During any such interruption in supplies, the Cycomm may have to curtail the
production and sale of its computers for an indefinite period.


         Cycomm has entered into licensing arrangements for certain hardware and
software elements contained in, or used in conjunction with, its computers.
These agreements are usually non-exclusive, provide for minimum fees and
royalties related to sales to be paid by Cycomm to the particular licenser, run
for a limited term and are subject to other terms, conditions and restrictions.

         Cycomm receives its basic operating software system MS-DOS with various
Windows versions from Microsoft, Inc. pursuant to such licensing arrangements.
Cycomm also obtains from Phoenix Technologies, Inc. its BIOS (Basic Input/Output
System) pursuant to a separate license agreement.  Under either arrangement,
Cycomm may modify such software and occasionally alter the BIOS for special
situations.  The termination, suspension or curtailment of these or other
licensing arrangements to which Cycomm is a party may have a material adverse
impact on its business and operations.

         Although Cycomm relies on a limited number of companies in the
manufacture of our products, we believe that the specific parts employed in the
manufacturing process are available from a variety of suppliers.  Further, we
believe that additional manufacturing sources could be found if necessary.  We
believe that our relationships with our suppliers are satisfactory.

Marketing and Sales

         Cycomm markets and sells its products through an internal sales force
of ten individuals, approximately fifty resellers in the United States and
approximately four resellers internationally.  Our resellers cover approximately
all fifty states, including Washington, DC, and our foreign distributors operate
in ten countries, including England, France, Israel, Japan, Germany, South Korea
and Portugal.

         Cycomm's relationship with its resellers is generally governed by a
written contract, terminable on 30 days' prior notice.

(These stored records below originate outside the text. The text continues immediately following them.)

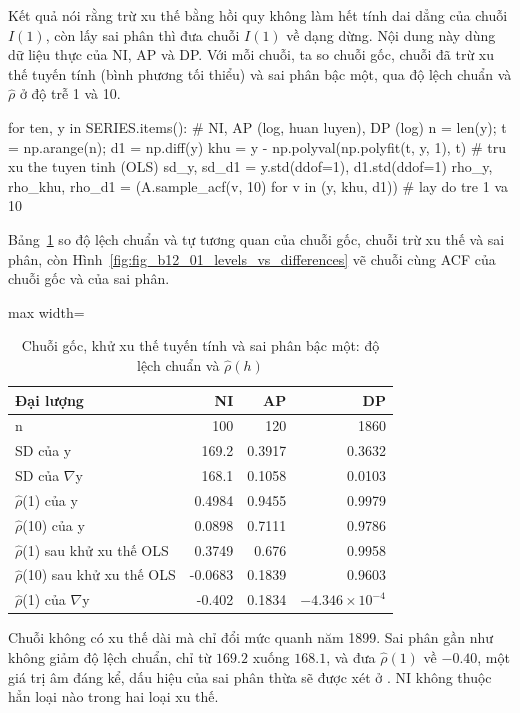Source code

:  Kết quả  nói rằng trừ xu thế bằng hồi quy không làm hết tính dai dẳng của chuỗi $I(1)$, còn lấy sai phân thì đưa chuỗi $I(1)$ về dạng dừng.
 Nội dung này dùng dữ liệu thực của NI, AP và DP. Với mỗi chuỗi, ta so chuỗi gốc, chuỗi đã trừ xu thế tuyến tính (bình phương tối thiểu) và sai phân bậc một, qua độ lệch chuẩn và $\hat\rho$ ở độ trễ 1 và 10.
\begin{codeblock}
for ten, y in SERIES.items():                      # NI, AP (log, huan luyen), DP (log)
    n = len(y); t = np.arange(n); d1 = np.diff(y)
    khu = y - np.polyval(np.polyfit(t, y, 1), t)             # tru xu the tuyen tinh (OLS)
    sd_y, sd_d1 = y.std(ddof=1), d1.std(ddof=1)
    rho_y, rho_khu, rho_d1 = (A.sample_acf(v, 10) for v in (y, khu, d1))   # lay do tre 1 va 10
\end{codeblock}
 Bảng~\ref{tab:tab_b12_01_levels_vs_differences} so độ lệch chuẩn và tự tương quan của chuỗi gốc, chuỗi trừ xu thế và sai phân, còn Hình~\ref{fig:fig_b12_01_levels_vs_differences} vẽ chuỗi cùng ACF của chuỗi gốc và của sai phân.
\begin{table}[H]
\centering\footnotesize
\caption{Chuỗi gốc, khử xu thế tuyến tính và sai phân bậc một: độ lệch chuẩn và $\hat\rho(h)$}\label{tab:tab_b12_01_levels_vs_differences}
\begin{adjustbox}{max width=\linewidth}
\begin{tabular}{|l|r|r|r|}
\toprule
Đại lượng & NI & AP & DP \\
\midrule
n & 100 & 120 & 1860 \\
SD của y & 169.2 & 0.3917 & 0.3632 \\
SD của $\nabla$y & 168.1 & 0.1058 & 0.0103 \\
$\hat{\rho}$(1) của y & 0.4984 & 0.9455 & 0.9979 \\
$\hat{\rho}$(10) của y & 0.0898 & 0.7111 & 0.9786 \\
$\hat{\rho}$(1) sau khử xu thế OLS & 0.3749 & 0.676 & 0.9958 \\
$\hat{\rho}$(10) sau khử xu thế OLS & -0.0683 & 0.1839 & 0.9603 \\
$\hat{\rho}$(1) của $\nabla$y & -0.402 & 0.1834 & $-4.346\times10^{-4}$ \\
\bottomrule
\end{tabular}
\end{adjustbox}
\end{table}
 Chuỗi không có xu thế dài mà chỉ đổi mức quanh năm 1899. Sai phân gần như không giảm độ lệch chuẩn, chỉ từ $169.2$ xuống $168.1$, và đưa $\hat\rho(1)$ về $-0.40$, một giá trị âm đáng kể, dấu hiệu của sai phân thừa sẽ được xét ở . NI không thuộc hẳn loại nào trong hai loại xu thế.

These contracts usually
provide for non-exclusive territorial and product representation and discounts
off the list price on standard products based on the individual resellers annual
sales volume.  Discounts on non-standard products and custom engineering are
usually subject to negotiation between the parties in accordance with the terms
of the contract and are priced on a case-by-case basis dependent upon the level
of effort in design, test, manufacture, warranty and support.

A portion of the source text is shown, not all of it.